Todd now objects to a portion of the following statement made by the prosecutor in his opening statement:

I will also utilize the machine behind us. It's called a "door machine," it's a TV accompanied by a magnifying lens. So I'm going to show you a map, so you can see for yourself the alleged flight of Mr. Todd, where he was stopped, where--the vantage point that Ms. Musella had in seeing him run the distance, and where he was stopped. And that, ladies and gentlemen, will be a very powerful circumstantial fact and proof that you can also base your decision on; not just the direct facts, but the circumstantial facts that the Judge has instructed you, and will instruct you again, will become very instrumental in your decision.

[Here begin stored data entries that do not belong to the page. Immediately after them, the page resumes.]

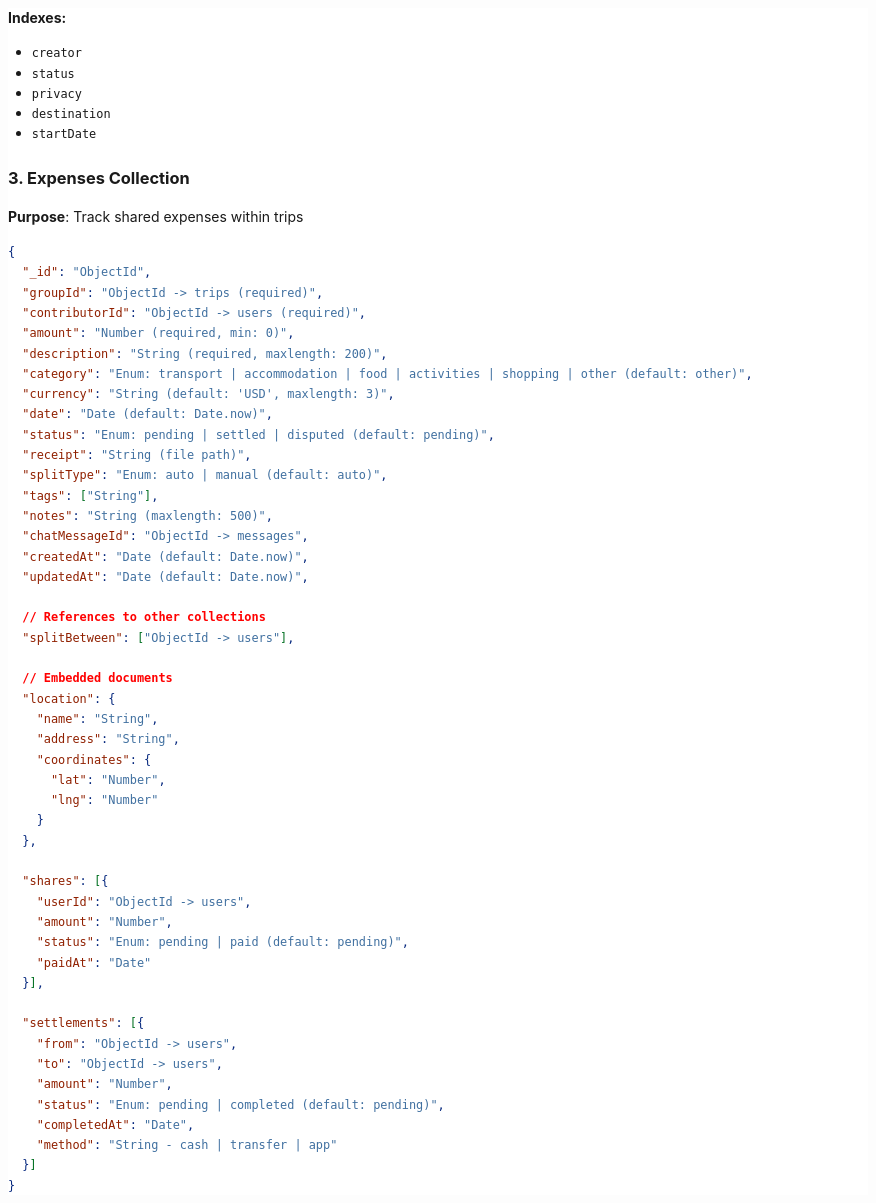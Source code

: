 **Indexes:**
- `creator`
- `status`
- `privacy`
- `destination`
- `startDate`

### 3. Expenses Collection

**Purpose**: Track shared expenses within trips

```json
{
  "_id": "ObjectId",
  "groupId": "ObjectId -> trips (required)",
  "contributorId": "ObjectId -> users (required)",
  "amount": "Number (required, min: 0)",
  "description": "String (required, maxlength: 200)",
  "category": "Enum: transport | accommodation | food | activities | shopping | other (default: other)",
  "currency": "String (default: 'USD', maxlength: 3)",
  "date": "Date (default: Date.now)",
  "status": "Enum: pending | settled | disputed (default: pending)",
  "receipt": "String (file path)",
  "splitType": "Enum: auto | manual (default: auto)",
  "tags": ["String"],
  "notes": "String (maxlength: 500)",
  "chatMessageId": "ObjectId -> messages",
  "createdAt": "Date (default: Date.now)",
  "updatedAt": "Date (default: Date.now)",
  
  // References to other collections
  "splitBetween": ["ObjectId -> users"],
  
  // Embedded documents
  "location": {
    "name": "String",
    "address": "String",
    "coordinates": {
      "lat": "Number",
      "lng": "Number"
    }
  },
  
  "shares": [{
    "userId": "ObjectId -> users",
    "amount": "Number",
    "status": "Enum: pending | paid (default: pending)",
    "paidAt": "Date"
  }],
  
  "settlements": [{
    "from": "ObjectId -> users",
    "to": "ObjectId -> users",
    "amount": "Number",
    "status": "Enum: pending | completed (default: pending)",
    "completedAt": "Date",
    "method": "String - cash | transfer | app"
  }]
}
```
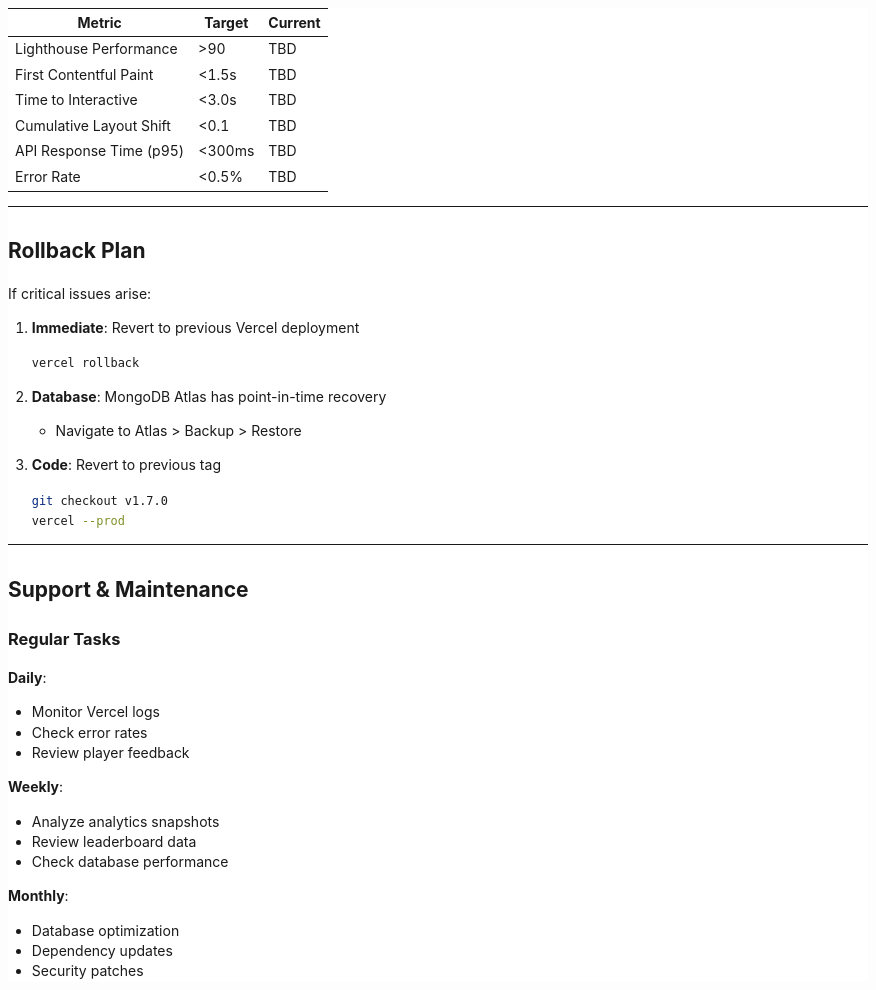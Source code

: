 | Metric | Target | Current |
|--------|--------|---------|
| Lighthouse Performance | >90 | TBD |
| First Contentful Paint | <1.5s | TBD |
| Time to Interactive | <3.0s | TBD |
| Cumulative Layout Shift | <0.1 | TBD |
| API Response Time (p95) | <300ms | TBD |
| Error Rate | <0.5% | TBD |

---

## Rollback Plan

If critical issues arise:

1. **Immediate**: Revert to previous Vercel deployment
   ```bash
   vercel rollback
   ```

2. **Database**: MongoDB Atlas has point-in-time recovery
   - Navigate to Atlas > Backup > Restore

3. **Code**: Revert to previous tag
   ```bash
   git checkout v1.7.0
   vercel --prod
   ```

---

## Support & Maintenance

### Regular Tasks

**Daily**:
- Monitor Vercel logs
- Check error rates
- Review player feedback

**Weekly**:
- Analyze analytics snapshots
- Review leaderboard data
- Check database performance

**Monthly**:
- Database optimization
- Dependency updates
- Security patches
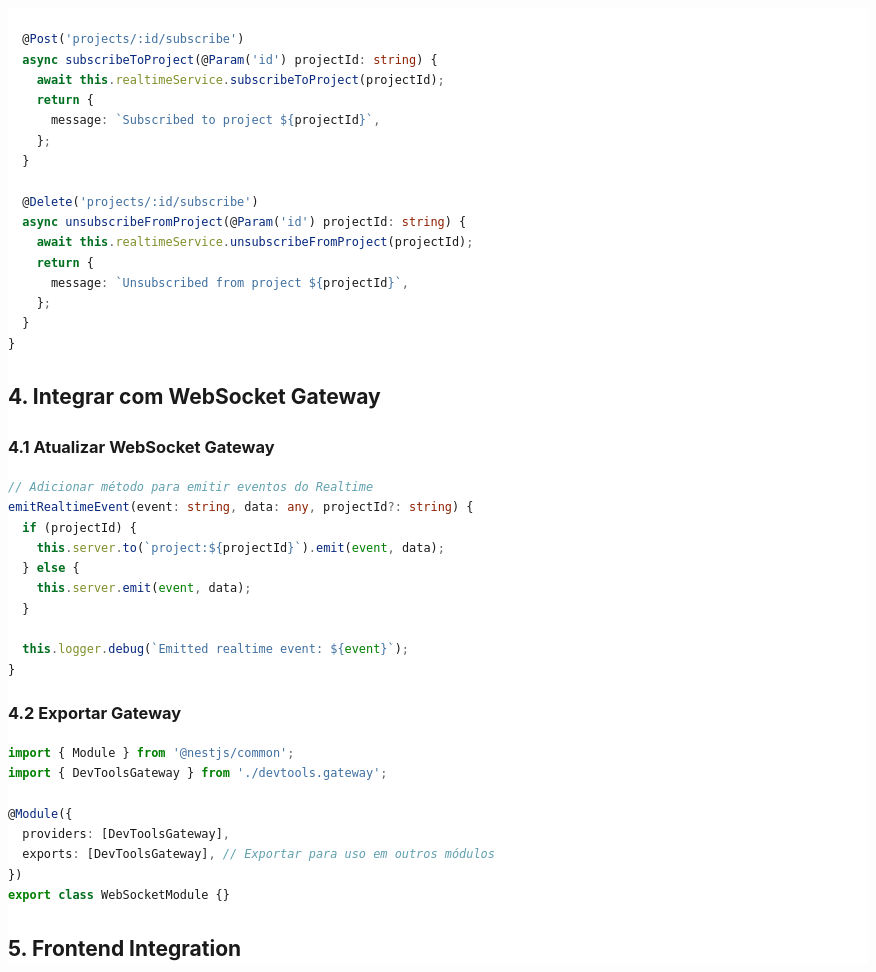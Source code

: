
 ```typescript:packages/backend/src/modules/realtime/realtime.controller.ts

  @Post('projects/:id/subscribe')
  async subscribeToProject(@Param('id') projectId: string) {
    await this.realtimeService.subscribeToProject(projectId);
    return {
      message: `Subscribed to project ${projectId}`,
    };
  }

  @Delete('projects/:id/subscribe')
  async unsubscribeFromProject(@Param('id') projectId: string) {
    await this.realtimeService.unsubscribeFromProject(projectId);
    return {
      message: `Unsubscribed from project ${projectId}`,
    };
  }
}
```

## 4. Integrar com WebSocket Gateway

### 4.1 Atualizar WebSocket Gateway

```typescript:packages/backend/src/modules/websocket/devtools.gateway.ts
// Adicionar método para emitir eventos do Realtime
emitRealtimeEvent(event: string, data: any, projectId?: string) {
  if (projectId) {
    this.server.to(`project:${projectId}`).emit(event, data);
  } else {
    this.server.emit(event, data);
  }
  
  this.logger.debug(`Emitted realtime event: ${event}`);
}
```

### 4.2 Exportar Gateway

```typescript:packages/backend/src/modules/websocket/websocket.module.ts
import { Module } from '@nestjs/common';
import { DevToolsGateway } from './devtools.gateway';

@Module({
  providers: [DevToolsGateway],
  exports: [DevToolsGateway], // Exportar para uso em outros módulos
})
export class WebSocketModule {}
```

## 5. Frontend Integration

In making this statement, the prosecutor was informing the jury that it would hear testimony about, and see a map of, the parking lot where the vans were located and the surrounding streets. Since "[c]ircumstantial evidence may support a conviction," the prosecutor's comment that jurors could consider such evidence was not improper. State v. Travers, 70 N.J. Super. 32, 38 (App. Div. 1961).

Todd also objects to several statements in the prosecutor's closing argument. First, the prosecutor stated that:

There was no need to call other witnesses because it would be in the State's estimation, cumulative. It's just other stuff that is not going to help you with the facts of this case. But as the Judge mentioned to you all of the witnesses in this case are available to all the parties.

Todd argues that this remark lowered "the reasonable doubt standard." However, immediately before the statement, the prosecutor also stated that "it is of course the State's burden of proof to prove this case beyond a reasonable doubt."

We are obliged to "review the challenged portions of a prosecutor's summation in the context of the entire summation." State v. Vasquez, 374 N.J. Super. 252, 262 (App. Div. 2005).

Todd's argument is weakened because the remarks were made in response to defendant's summation, in which he claimed that reasonable doubt existed because the State failed to call the owner of the fanny bag as a witness. "Prosecutors are permitted to respond to arguments raised by defense counsel as long as they do not stray beyond the evidence." Id. at 260 (citations omitted). The prosecutor's statement did not allege that Todd had a burden to produce the witness, but only that all witnesses are available to all parties and that the State felt additional testimony would have been cumulative. The remarks were technically correct, in response to statements made by Todd in his summation, and preceded by a statement that the State had the burden of proof. In this context, the error, if any, was not "clearly capable of producing an unjust result." R. 2:10-2.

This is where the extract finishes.